What is being asked: For this exercise, copy each line of the records that contains the word "name".

----- Information supplied

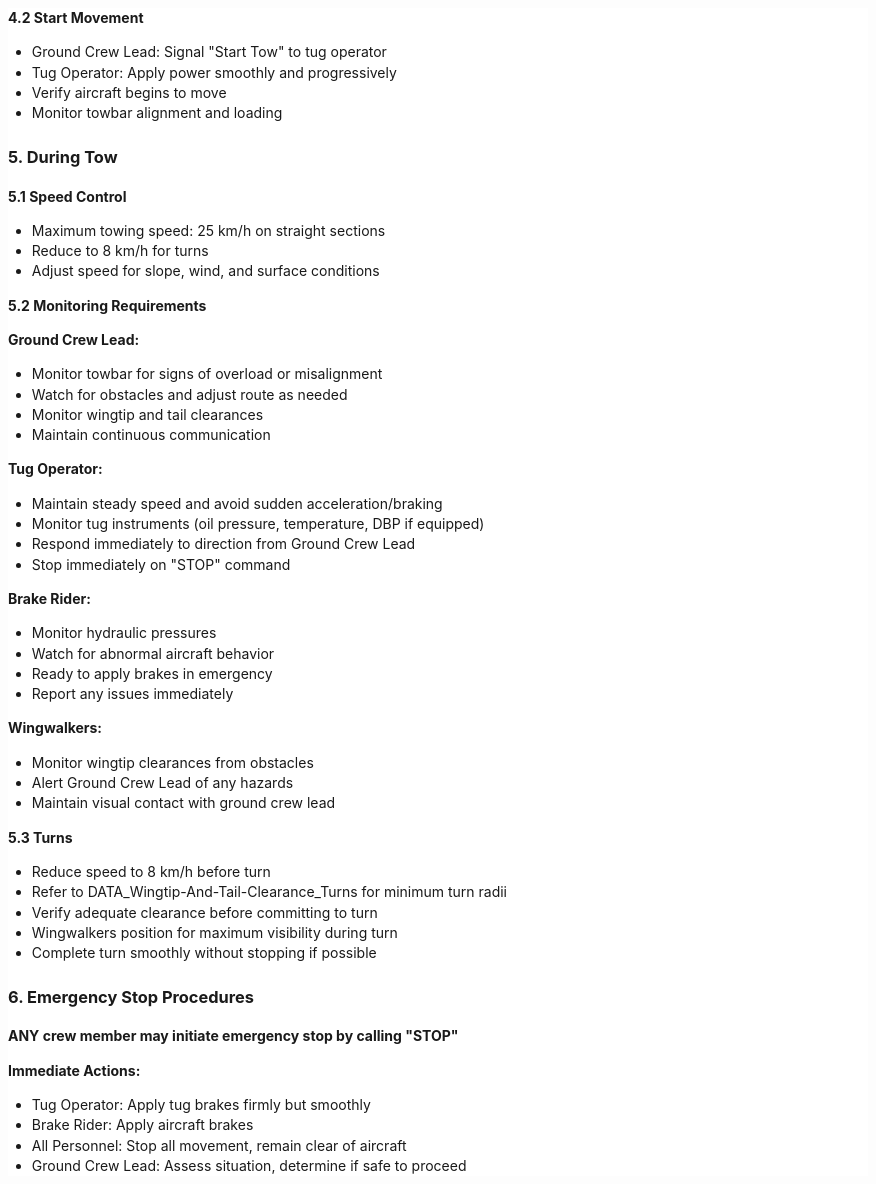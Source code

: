 **4.2 Start Movement**
- Ground Crew Lead: Signal "Start Tow" to tug operator
- Tug Operator: Apply power smoothly and progressively
- Verify aircraft begins to move
- Monitor towbar alignment and loading

### 5. During Tow

**5.1 Speed Control**
- Maximum towing speed: 25 km/h on straight sections
- Reduce to 8 km/h for turns
- Adjust speed for slope, wind, and surface conditions

**5.2 Monitoring Requirements**

**Ground Crew Lead:**
- Monitor towbar for signs of overload or misalignment
- Watch for obstacles and adjust route as needed
- Monitor wingtip and tail clearances
- Maintain continuous communication

**Tug Operator:**
- Maintain steady speed and avoid sudden acceleration/braking
- Monitor tug instruments (oil pressure, temperature, DBP if equipped)
- Respond immediately to direction from Ground Crew Lead
- Stop immediately on "STOP" command

**Brake Rider:**
- Monitor hydraulic pressures
- Watch for abnormal aircraft behavior
- Ready to apply brakes in emergency
- Report any issues immediately

**Wingwalkers:**
- Monitor wingtip clearances from obstacles
- Alert Ground Crew Lead of any hazards
- Maintain visual contact with ground crew lead

**5.3 Turns**
- Reduce speed to 8 km/h before turn
- Refer to DATA_Wingtip-And-Tail-Clearance_Turns for minimum turn radii
- Verify adequate clearance before committing to turn
- Wingwalkers position for maximum visibility during turn
- Complete turn smoothly without stopping if possible

### 6. Emergency Stop Procedures

**ANY crew member may initiate emergency stop by calling "STOP"**

**Immediate Actions:**
- Tug Operator: Apply tug brakes firmly but smoothly
- Brake Rider: Apply aircraft brakes
- All Personnel: Stop all movement, remain clear of aircraft
- Ground Crew Lead: Assess situation, determine if safe to proceed
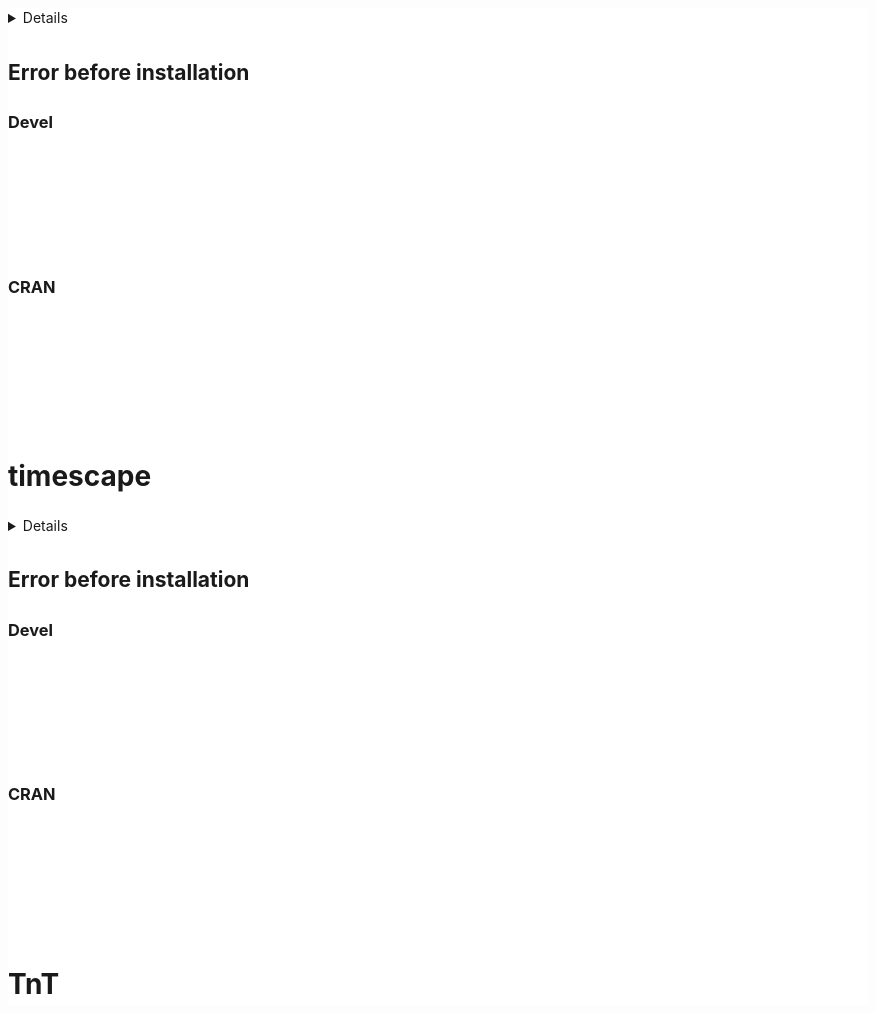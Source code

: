 <details></details>

## Error before installation

### Devel

```






```
### CRAN

```






```
# timescape

<details></details>

## Error before installation

### Devel

```






```
### CRAN

```






```
# TnT
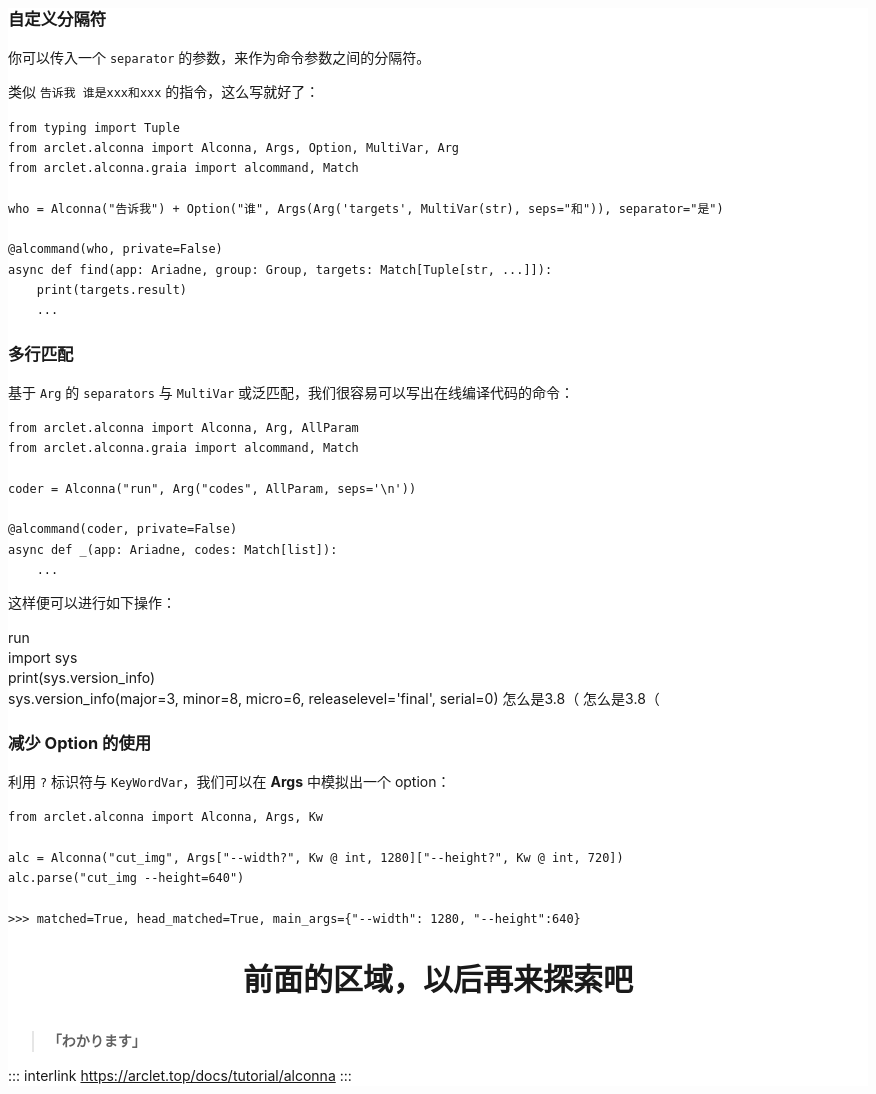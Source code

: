 ### 自定义分隔符

你可以传入一个 `separator` 的参数，来作为命令参数之间的分隔符。

类似 `告诉我 谁是xxx和xxx` 的指令，这么写就好了：

```python{5}
from typing import Tuple
from arclet.alconna import Alconna, Args, Option, MultiVar, Arg
from arclet.alconna.graia import alcommand, Match

who = Alconna("告诉我") + Option("谁", Args(Arg('targets', MultiVar(str), seps="和")), separator="是")

@alcommand(who, private=False)
async def find(app: Ariadne, group: Group, targets: Match[Tuple[str, ...]]):
    print(targets.result)
    ...
```

### 多行匹配

基于 `Arg` 的 `separators` 与 `MultiVar` 或泛匹配，我们很容易可以写出在线编译代码的命令：

```python{4}
from arclet.alconna import Alconna, Arg, AllParam
from arclet.alconna.graia import alcommand, Match

coder = Alconna("run", Arg("codes", AllParam, seps='\n'))

@alcommand(coder, private=False)
async def _(app: Ariadne, codes: Match[list]):
    ...
```

这样便可以进行如下操作：

<chat-window title="聊天记录">
  <chat-msg name="RF" avatar="https://q4.qlogo.cn/g?b=qq&nk=3165388245&s=640">run<br />
  import sys<br />
  print(sys.version_info)<br />
  </chat-msg>
  <chat-msg name="EroEroBot" avatar="/avatar/ero.webp">sys.version_info(major=3, minor=8, micro=6, releaselevel='final', serial=0)</chat-msg>
  <chat-msg name="群菜鸡" avatar="https://q4.qlogo.cn/g?b=qq&nk=1450069615&s=640">怎么是3.8（</chat-msg>
  <chat-msg name="群菜龙" avatar="https://q4.qlogo.cn/g?b=qq&nk=2544704967&s=640">怎么是3.8（</chat-msg>
</chat-window>

### 减少 Option 的使用

利用 `?` 标识符与 `KeyWordVar`，我们可以在 **Args** 中模拟出一个 option：

```python{3}
from arclet.alconna import Alconna, Args, Kw

alc = Alconna("cut_img", Args["--width?", Kw @ int, 1280]["--height?", Kw @ int, 720])
alc.parse("cut_img --height=640")

>>> matched=True, head_matched=True, main_args={"--width": 1280, "--height":640}
```

<p align="center" style="font-size: 30px"><strong>前面的区域，以后再来探索吧</strong></p>

> **「わかります」**

<loading />

::: interlink
<https://arclet.top/docs/tutorial/alconna>
:::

----------

Expected answer:
  <chat-msg name="RF" avatar="https://q4.qlogo.cn/g?b=qq&nk=3165388245&s=640">run<br />
  <chat-msg name="EroEroBot" avatar="/avatar/ero.webp">sys.version_info(major=3, minor=8, micro=6, releaselevel='final', serial=0)</chat-msg>
  <chat-msg name="群菜鸡" avatar="https://q4.qlogo.cn/g?b=qq&nk=1450069615&s=640">怎么是3.8（</chat-msg>
  <chat-msg name="群菜龙" avatar="https://q4.qlogo.cn/g?b=qq&nk=2544704967&s=640">怎么是3.8（</chat-msg>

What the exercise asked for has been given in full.